Confidence among CEOs in Asia Pacific continues to climb while businesses look to grow connectivity to the region by embracing new partnerships and technology, a new report by PwC finds.
Almost half (46%) of executives surveyed now say they are “very confident” of revenue growth in the next 12 months, up 10 points from 2012, despite slowing growth in China, the economic engine for the region.
PwC’s study, New Vision for Asia Pacific: Connectivity creating new platforms for growth, surveyed more than 600 business leaders about prospects for business in the region. It has been released at an economic leaders’ forum of the Asia Pacific Economic Cooperation (APEC) in Beijing.
The survey found that 67% of executives plan to increase investment in the APEC region over the next 12 months.
In a sign of growth to come, PwC has estimated that the private sector plans to spend $NZD 72 billion over the next three to five years on new capital projects in the APEC region.
Almost sixty percent (57%) of respondents plan to build or expand facilities over the next few years from manufacturing and retail to communications infrastructure and automation.
Connectivity through Technology:
Businesses in APEC economies are utilising technology in a variety of ways, but the two standouts are using data to forecast demand and using social networking to reach customers and make decisions. This includes making use of integrated systems, data from the networks and customer feedback.
While many businesses are jumping on social media, they aren’t quite sure what to do with the data yet with only 12% being ‘very confident’ that they’re profiting from their investments in social networks.
“In terms of using data to forecast demand, it’s a more positive story. Half of executives surveyed say their ability to forecast market demand for products and services is improving. Greater use of data to fortify predictive models plays a role”, says PwC NZ’s Strategy & Markets Partner, Craig Rice.
The survey found that data-driven changes are having an impact with 57% of executives saying they are more confident of their abilities to respond to changes in the marketplace, and half say they are more skilful at forecasting demand. These executives are more likely to be “very confident” of growth (67%) than their peers.

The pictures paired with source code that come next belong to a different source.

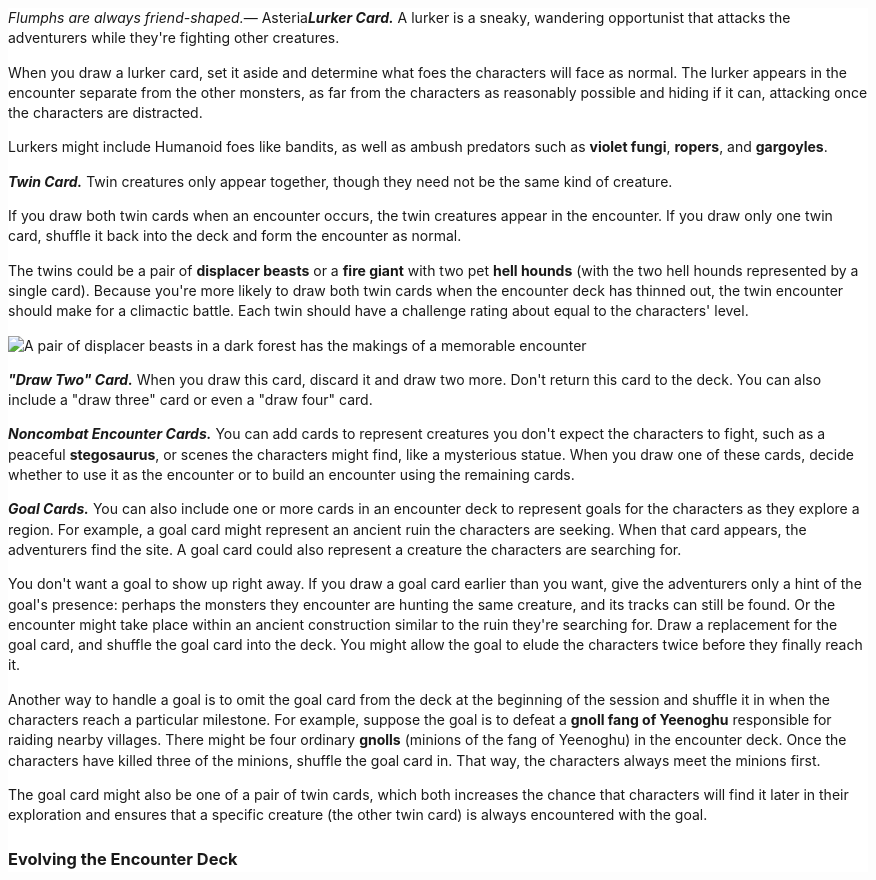 *Flumphs are always friend-shaped.*— Asteria***Lurker Card.*** A lurker is a sneaky, wandering opportunist that attacks the adventurers while they're fighting other creatures.

When you draw a lurker card, set it aside and determine what foes the characters will face as normal. The lurker appears in the encounter separate from the other monsters, as far from the characters as reasonably possible and hiding if it can, attacking once the characters are distracted.

Lurkers might include Humanoid foes like bandits, as well as ambush predators such as **violet fungi**, **ropers**, and **gargoyles**.

***Twin Card.*** Twin creatures only appear together, though they need not be the same kind of creature.

If you draw both twin cards when an encounter occurs, the twin creatures appear in the encounter. If you draw only one twin card, shuffle it back into the deck and form the encounter as normal.

The twins could be a pair of **displacer beasts** or a **fire giant** with two pet **hell hounds** (with the two hell hounds represented by a single card). Because you're more likely to draw both twin cards when the encounter deck has thinned out, the twin encounter should make for a climactic battle. Each twin should have a challenge rating about equal to the characters' level.

![A pair of displacer beasts in a dark forest has the makings of a memorable encounter](img/book/BMT/012-02-005.displacer-beasts.webp)

***"Draw Two" Card.*** When you draw this card, discard it and draw two more. Don't return this card to the deck. You can also include a "draw three" card or even a "draw four" card.

***Noncombat Encounter Cards.*** You can add cards to represent creatures you don't expect the characters to fight, such as a peaceful **stegosaurus**, or scenes the characters might find, like a mysterious statue. When you draw one of these cards, decide whether to use it as the encounter or to build an encounter using the remaining cards.

***Goal Cards.*** You can also include one or more cards in an encounter deck to represent goals for the characters as they explore a region. For example, a goal card might represent an ancient ruin the characters are seeking. When that card appears, the adventurers find the site. A goal card could also represent a creature the characters are searching for.

You don't want a goal to show up right away. If you draw a goal card earlier than you want, give the adventurers only a hint of the goal's presence: perhaps the monsters they encounter are hunting the same creature, and its tracks can still be found. Or the encounter might take place within an ancient construction similar to the ruin they're searching for. Draw a replacement for the goal card, and shuffle the goal card into the deck. You might allow the goal to elude the characters twice before they finally reach it.

Another way to handle a goal is to omit the goal card from the deck at the beginning of the session and shuffle it in when the characters reach a particular milestone. For example, suppose the goal is to defeat a **gnoll fang of Yeenoghu** responsible for raiding nearby villages. There might be four ordinary **gnolls** (minions of the fang of Yeenoghu) in the encounter deck. Once the characters have killed three of the minions, shuffle the goal card in. That way, the characters always meet the minions first.

The goal card might also be one of a pair of twin cards, which both increases the chance that characters will find it later in their exploration and ensures that a specific creature (the other twin card) is always encountered with the goal.

### Evolving the Encounter Deck
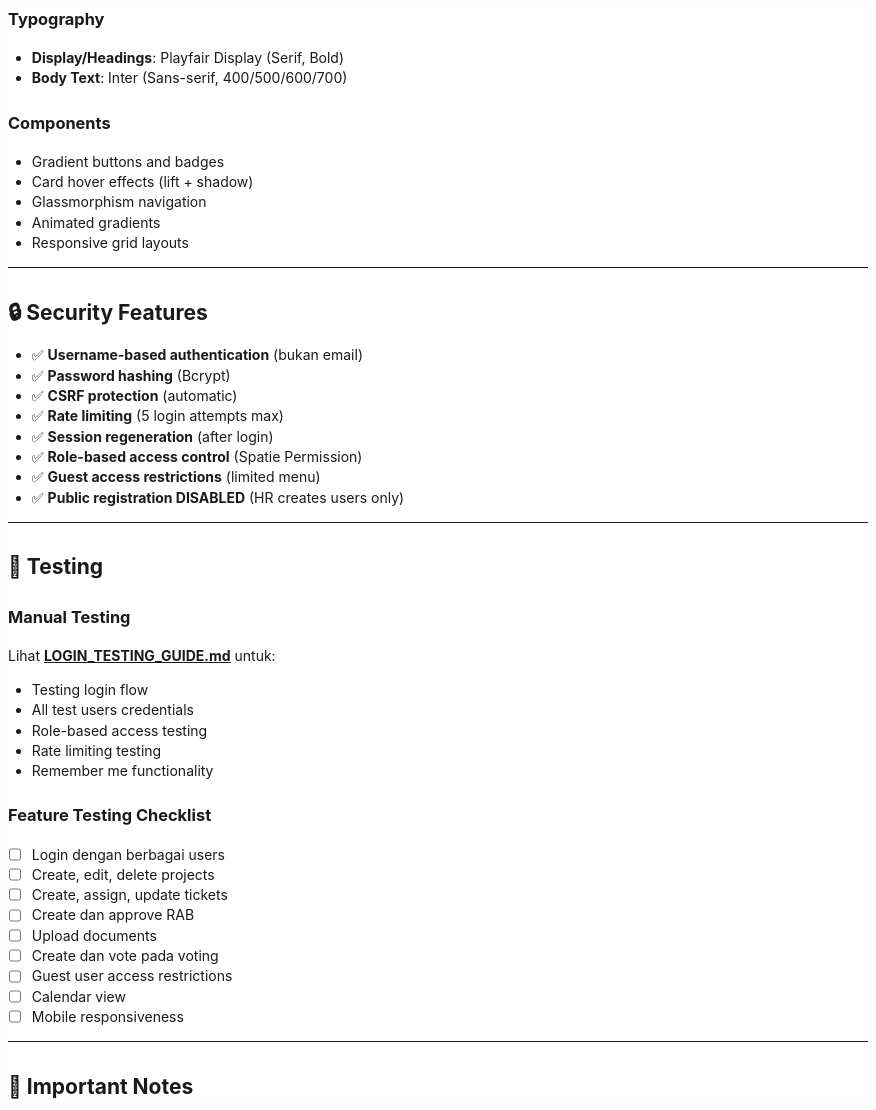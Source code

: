 ### **Typography**
- **Display/Headings**: Playfair Display (Serif, Bold)
- **Body Text**: Inter (Sans-serif, 400/500/600/700)

### **Components**
- Gradient buttons and badges
- Card hover effects (lift + shadow)
- Glassmorphism navigation
- Animated gradients
- Responsive grid layouts

---

## 🔒 Security Features

- ✅ **Username-based authentication** (bukan email)
- ✅ **Password hashing** (Bcrypt)
- ✅ **CSRF protection** (automatic)
- ✅ **Rate limiting** (5 login attempts max)
- ✅ **Session regeneration** (after login)
- ✅ **Role-based access control** (Spatie Permission)
- ✅ **Guest access restrictions** (limited menu)
- ✅ **Public registration DISABLED** (HR creates users only)

---

## 🧪 Testing

### **Manual Testing**
Lihat **[LOGIN_TESTING_GUIDE.md](../LOGIN_TESTING_GUIDE.md)** untuk:
- Testing login flow
- All test users credentials
- Role-based access testing
- Rate limiting testing
- Remember me functionality

### **Feature Testing Checklist**
- [ ] Login dengan berbagai users
- [ ] Create, edit, delete projects
- [ ] Create, assign, update tickets
- [ ] Create dan approve RAB
- [ ] Upload documents
- [ ] Create dan vote pada voting
- [ ] Guest user access restrictions
- [ ] Calendar view
- [ ] Mobile responsiveness

---

## 📝 Important Notes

Technology also seems to be driving collaboration. Nearly 60% of executives say they are now more willing to share insights and resources with business partners in order to speed product development and gain market access. And more than 40% say their company will likely enter a business combination outside of their core industry.
While many APEC businesses may not be ready to fully participate in the digital economy, close to one billion people are believed to be active users of social networks in Asia Pacific, representing a market penetration of 25% and increasing.
“Asia Pacific today stands at a turning point as advancing technologies move beyond national boundaries and create new demands and even new industries,” says Craig Rice.
“CEOs see the need to be bold in breaking down the barriers to growth. They want to finalise the Trans-Pacific Partnership, address intellectual property issues and encourage regulatory harmony in the region.”
“Businesses are investing in a different Asia Pacific with rising numbers of urban middle-income consumers demanding new, technologically advanced products and services from business and governments. In its 25th year, APEC has an on-going and important role to play in helping to meet these demands and advancing growth throughout the region.”